On Thursday, 12 Oct. 2022, the EMEA part of the Datastores team — the team responsible for Slack’s database clusters — was having an onsite day in Amsterdam, the Netherlands. We’re sitting together for the first time after new engineers had joined the team, when suddenly a few of us were paged: There was an increase in the number of failed database queries. We stopped what we were doing and staged-in to solve the problem. After investigating the issue with other teams, we discovered that there was a long-running job (async job), and that it was purging a large amount of database records. This caused an overload on the database cluster. The JobQueue team — responsible for asynchronous jobs — realized that we couldn’t stop the job, but we could disable it completely (this operation is called shimming). This meant that the running jobs wouldn’t stop, but that no new jobs would be processed. The JobQueue team installed the shim, and the number of failed database queries dropped off. Luckily, this incident didn’t have an impact on our customers.
The very next day, the Datastores EMEA team got the same page. After looking into it, the team discovered that the problem was similar to the one experienced the day before, but worse. Similar actions were taken to keep the cluster in working condition, but there was an edge-case bug in Datastores automation which led to failure to handle a flood of requests. Unfortunately, this incident did impact some customers, and they weren’t able to load Slack. We disabled specific features to help reduce the load on the cluster, which helped give room to recover. After a while, the job finished, and the database cluster operated normally again.
In this post, we’ll describe what caused the issues, how our datastores are set up, how we fixed the issues, and how we’re preventing them from happening again.
One of Slack’s customers removed a large number of users from their workspace. Removing a number of users in a single operation is not something customers do often; instead, they tend to remove them in small groups as they leave the company. User removal from Slack is done via an asynchronous job called forget user. When the forget user job started, it led to a spike in the database load. After a while, one of the shards couldn’t cope with the workload.
In the figure above, you can see a significant increase in the number of database queries. This is a screenshot of our monitoring dashboard during the incident; it was an essential tool during the incident, and it helped us make educated decisions.
Let’s elaborate on some concepts before we take a deep dive into what happened.
The Datastores team uses Vitess to manage Slack’s MySQL clusters. Tables in Vitess are organized into keyspaces. A keyspace is a distributed database. It looks like a single MySQL instance to client applications, while being distributed across multiple schemata of different MySQL instances.
Slack relies on a giant dataset that does not fit in a single MySQL instance. Therefore, we use Vitess to shard the dataset. There are other benefits from having a sharded database for each individual MySQL instance that is part of the dataset:
- Faster backup and restore
- Smaller backup sizes
- Blast radius mitigation: in case a shard is down, less uses are impacted
- Smaller host machines
- Distributed database query load
- Increase in write capacity
Every keyspace in Vitess is composed of shards. Think of a shard like a slice of a keyspace. Each shard stores a key range of keyspace IDs, and they collectively represent what is called a partition. Vitess shards the data based on the shards’ partition ranges.

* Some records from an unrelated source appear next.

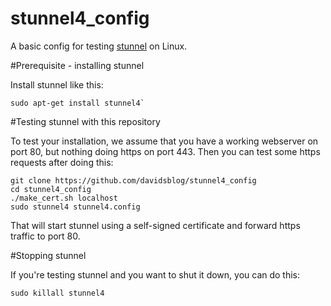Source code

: # stunnel4_config

A basic config for testing [stunnel](https://www.stunnel.org/index.html) on Linux.

#Prerequisite - installing stunnel

Install stunnel like this:

    sudo apt-get install stunnel4`

#Testing stunnel with this repository

To test your installation, we assume that you have a working webserver on port 80, but nothing doing https on port 443.  Then you can test some https requests after doing this:

    git clone https://github.com/davidsblog/stunnel4_config
    cd stunnel4_config
    ./make_cert.sh localhost
    sudo stunnel4 stunnel4.config

That will start stunnel using a self-signed certificate and forward https traffic to port 80.

#Stopping stunnel

If you're testing stunnel and you want to shut it down, you can do this:

    sudo killall stunnel4
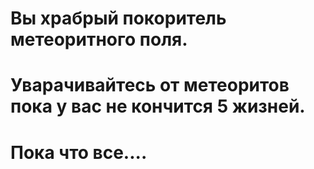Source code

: # Вы храбрый покоритель метеоритного поля.
# Уварачивайтесь от метеоритов пока у вас не кончится 5 жизней.
# Пока что все....
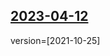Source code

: ## [2023-04-12](https://github.com/faktaoklimatu/graphics/blob/6e41ebc604b88a0a242372d257c3e21706e88c9f/data-visualization/infographics/nature-landscape/czechia/logging-over-time/cs-tezba-lesa-vyvoj.ai)

version=[2021-10-25]


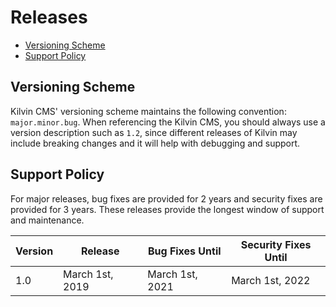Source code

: 

# Releases

- [Versioning Scheme](#versioning-scheme)
- [Support Policy](#support-policy)

<a name="versioning-scheme"></a>
## Versioning Scheme

Kilvin CMS' versioning scheme maintains the following convention: `major.minor.bug`.  When referencing the Kilvin CMS, you should always use a version description such as `1.2`, since different releases of Kilvin may include breaking changes and it will help with debugging and support.

<a name="support-policy"></a>
## Support Policy

For major releases, bug fixes are provided for 2 years and security fixes are provided for 3 years. These releases provide the longest window of support and maintenance. 

| Version | Release | Bug Fixes Until | Security Fixes Until |
| --- | --- | --- | --- |
| 1.0 | March 1st, 2019 | March 1st, 2021 | March 1st, 2022 |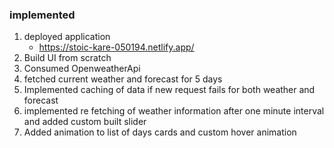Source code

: ### implemented

1. deployed application
   - https://stoic-kare-050194.netlify.app/
2. Build UI from scratch
3. Consumed OpenweatherApi
4. fetched current weather and forecast for 5 days
5. Implemented caching of data if new request fails for both weather and forecast
6. implemented re fetching of weather information after one minute interval and added custom built slider
7. Added animation to list of days cards and custom hover animation
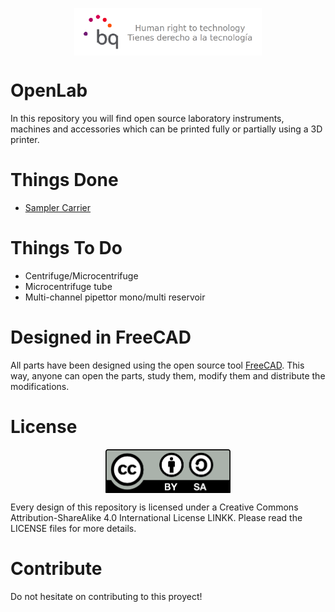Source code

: <p align="center">
<img src="doc/images/bq-logo-human-right-technology.png" width="300" align="center">
</p>

# OpenLab

In this repository you will find open source laboratory instruments, machines and accessories which can be printed fully or partially using a 3D printer.

# Things Done
 * [Sampler Carrier](https://github.com/bqlabs/openlab/tree/master/sample-carrier)


# Things To Do
 * Centrifuge/Microcentrifuge
 * Microcentrifuge tube
 * Multi-channel pipettor mono/multi reservoir


# Designed in FreeCAD

All parts have been designed using the open source tool [FreeCAD](http://www.freecadweb.org/). This way, anyone can open the parts, study them, modify them and distribute the modifications.


# License

<p align="center">
<img src="doc/images/by-sa.png" width="200" align = "center">
</p>

Every design of this repository is licensed under a Creative Commons Attribution-ShareAlike 4.0 International License LINKK. Please read the LICENSE files for more details.

# Contribute

Do not hesitate on contributing to this proyect!



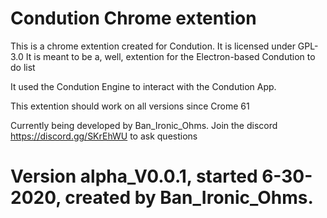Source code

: # Condution Chrome extention
This is a chrome extention created for Condution. It is licensed under GPL-3.0
It is meant to be a, well, extention for the Electron-based Condution to do list

It used the Condution Engine to interact with the Condution App. 

This extention should work on all versions since Crome 61

Currently being developed by Ban_Ironic_Ohms. Join the discord https://discord.gg/SKrEhWU to ask questions

# Version alpha_V0.0.1, started 6-30-2020, created by Ban_Ironic_Ohms.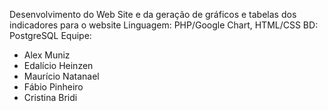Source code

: Desenvolvimento do Web Site e da geração de gráficos e tabelas dos indicadores para o website
Linguagem: PHP/Google Chart, HTML/CSS
BD: PostgreSQL
Equipe:
- Alex Muniz
- Edalício Heinzen
- Maurício Natanael
- Fábio Pinheiro
- Cristina Bridi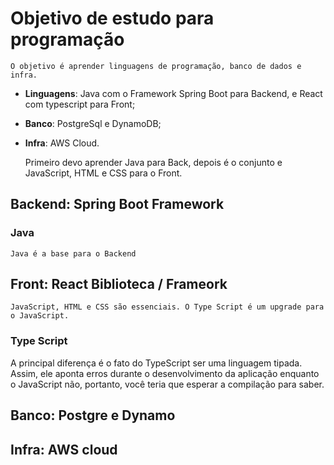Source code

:# Objetivo de estudo para programação
    O objetivo é aprender linguagens de programação, banco de dados e infra.
* **Linguagens**: Java com o Framework Spring Boot para Backend, e React com typescript para Front;
* **Banco**: PostgreSql e DynamoDB;
* **Infra**: AWS Cloud.

    Primeiro devo aprender Java para Back, depois é o conjunto e JavaScript, HTML e CSS para o Front.
    
## Backend: Spring Boot Framework
        
### Java
    Java é a base para o Backend

## Front: React Biblioteca / Frameork
    JavaScript, HTML e CSS são essenciais. O Type Script é um upgrade para o JavaScript.

### Type Script
A principal diferença é o fato do TypeScript ser uma linguagem tipada. Assim, ele aponta erros durante o desenvolvimento da aplicação enquanto o JavaScript não, portanto, você teria que esperar a compilação para saber.


## Banco: Postgre e Dynamo

## Infra: AWS cloud
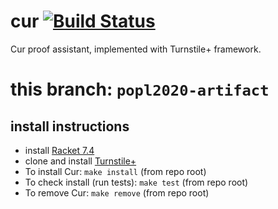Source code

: cur [![Build Status](https://travis-ci.org/stchang/cur.svg?branch=popl2020-artifact)](https://travis-ci.org/stchang/cur/)
===

Cur proof assistant, implemented with Turnstile+ framework.

this branch: `popl2020-artifact`
=============================

## install instructions
  - install [Racket 7.4](https://download.racket-lang.org/)
  - clone and install [Turnstile+](https://github.com/stchang/macrotypes/tree/popl2020-artifact)
  - To install Cur: `make install` (from repo root)
  - To check install (run tests): `make test` (from repo root)
  - To remove Cur: `make remove` (from repo root)
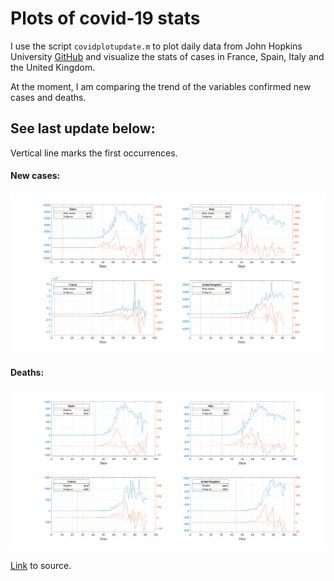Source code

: # Plots of covid-19 stats

I use the script `covidplotupdate.m` to plot daily data from John Hopkins University [GitHub](https://github.com/CSSEGISandData/COVID-19) and visualize the stats of cases in France, Spain, Italy and the United Kingdom.

At the moment, I am comparing the trend of the variables confirmed new cases and deaths.

## See last update below:
Vertical line marks the first occurrences.

#### New cases:

<img src="https://github.com/gonzalo-villegas-curulla/covidPlots/blob/master/images/figure_confirmed.png">

#### Deaths:

<img src="https://github.com/gonzalo-villegas-curulla/covidPlots/blob/master/images/figure_deaths.png">

[Link](https://github.com/CSSEGISandData/COVID-19) to source.


<!-- <img src="https://github.com/gonzalo-villegas-curulla/covidPlots/"> -->
<!-- <img src="C:\Users\organ\Desktop\covid\COVID-19-master\csse_covid_19_data\csse_covid_19_time_series\images\figure1.png">

-->
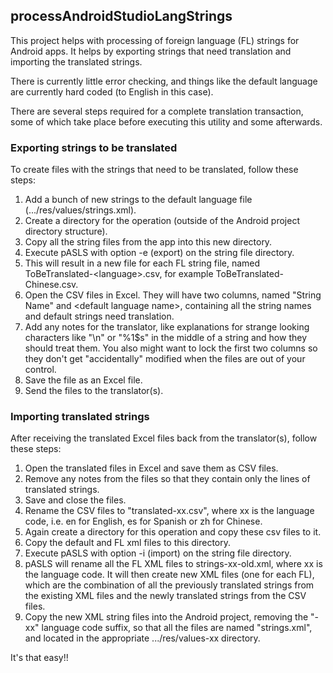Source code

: ## processAndroidStudioLangStrings
This project helps with processing of foreign language (FL) strings for Android apps. It helps by exporting strings that need 
translation and importing the translated strings. 

There is currently little error checking, and things like the default language are currently hard coded (to English 
in this case).

There are several steps required for a complete translation transaction, some of which take place before executing this 
utility and some afterwards.

### Exporting strings to be translated
To create files with the strings that need to be translated, follow these steps:
1. Add a bunch of new strings to the default language file (.../res/values/strings.xml).
2. Create a directory for the operation (outside of the Android project directory structure).
3. Copy all the string files from the app into this new directory.
4. Execute pASLS with option -e (export) on the string file directory.
5. This will result in a new file for each FL string file, named ToBeTranslated-\<language>.csv, for example 
ToBeTranslated-Chinese.csv.
6. Open the CSV files in Excel. They will have two columns, named "String Name" and \<default language name>, containing 
all the string names and default strings need translation.
7. Add any notes for the translator, like explanations for strange looking characters like "\n" or "%1$s" in the middle 
of a string and how they should treat them. You also might want to lock the first two columns so they don't get 
"accidentally" modified when the files are out of your control.
8. Save the file as an Excel file.
9. Send the files to the translator(s).

### Importing translated strings
After receiving the translated Excel files back from the translator(s), follow these steps:
1. Open the translated files in Excel and save them as CSV files.
2. Remove any notes from the files so that they contain only the lines of translated strings.
3. Save and close the files.
4. Rename the CSV files to "translated-xx.csv", where xx is the language code, i.e. en for English, es for 
Spanish or zh for Chinese.
5. Again create a directory for this operation and copy these csv files to it.
6. Copy the default and FL xml files to this directory.
7. Execute pASLS with option -i (import) on the string file directory.
8. pASLS will rename all the FL XML files to strings-xx-old.xml, where xx is the language code. It will then create new
XML files (one for each FL), which are the combination of all the previously translated strings from the existing XML 
files and the newly translated strings from the CSV files.
9. Copy the new XML string files into the Android project, removing the "-xx" language code suffix, so that all the 
files are named "strings.xml", and located in the appropriate .../res/values-xx directory. 

It's that easy!!
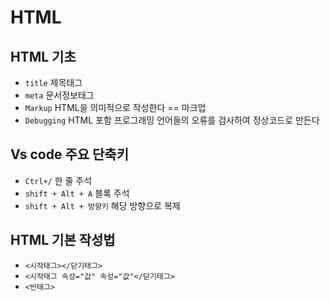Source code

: # HTML
## HTML 기초
* `title` 제목태그
* `meta` 문서정보태그
* `Markup` HTML을 의미적으로 작성한다 == 마크업
* `Debugging` HTML 포함 프로그래밍 언어들의 오류를 검사하여 정상코드로 만든다
## Vs code 주요 단축키
* `Ctrl+/` 한 줄 주석
* `shift + Alt + A` 블록 주석
* `shift + Alt + 방향키` 해당 방향으로 복제
## HTML 기본 작성법
* `<시작태그></닫기태그>`
* `<시작태그 속성="값" 속성="값"</닫기태그>`
* `<빈태그>` 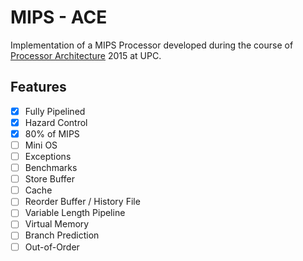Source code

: # MIPS - ACE

Implementation of a MIPS Processor developed during the course of [Processor Architecture] 2015 at UPC.

## Features

- [x] Fully Pipelined
- [x] Hazard Control
- [x] 80% of MIPS
- [ ] Mini OS
- [ ] Exceptions
- [ ] Benchmarks
- [ ] Store Buffer
- [ ] Cache
- [ ] Reorder Buffer / History File
- [ ] Variable Length Pipeline
- [ ] Virtual Memory
- [ ] Branch Prediction
- [ ] Out-of-Order

[Processor Architecture]: http://www.fib.upc.edu/en/masters/miri/syllabus.html?assig=PA-MIRI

For example, a “users” table can be stored in a keyspace composed of two shards. One shard covers keys in the -80 (hexadecimal key ID) range, and the other one, in the 80- range. -80 and 80- represent integer numbers below and above (2^64)/2, respectively. Assuming the sharding key is homogeneously distributed, this means that Vitess will store half the records in one shard, and half in the other one. Vitess also stores shard metadata internally so that VTGates can determine where to find the data when a user requests it. In the figure below, Vitess receives a SELECT statement for one of the user’s data. It looks into the metadata and determines that this user’s data is available in the shard with range “80-“:
Query fulfillment and replication
Slack is more than a messaging app, and many other features in Slack also depend on Vitess. To increase database throughput, as well as for failure tolerance, each shard has replicas. For each shard we create, there is one primary tablet and multiple replica tablets. Primary tablets are mainly responsible for queries modifying the data (DELETE, INSERT, UPDATE aka DML). Replicas are responsible for SELECT queries (the primary can also fulfill the SELECT queries, but it’s not recommended as there is limited room for scaling). After data is committed to the primary, it’s distributed to the replicas in the same shard via MySQL replication. The nature of replication is that changes are committed in the primary before they are applied in the replicas. Under low write load and a fast network, the data in the replica lags very little behind the data in the primary, But under high write load, replicas can lag significantly, leading to potential reads of stale/out of date data by client applications. What amount of replication lag is acceptable is dependent on the application. At Slack, we take replicas out of service if their replication lag is higher than one hour —- that is, if the data present on the replicas is missing changes from more than an hour ago.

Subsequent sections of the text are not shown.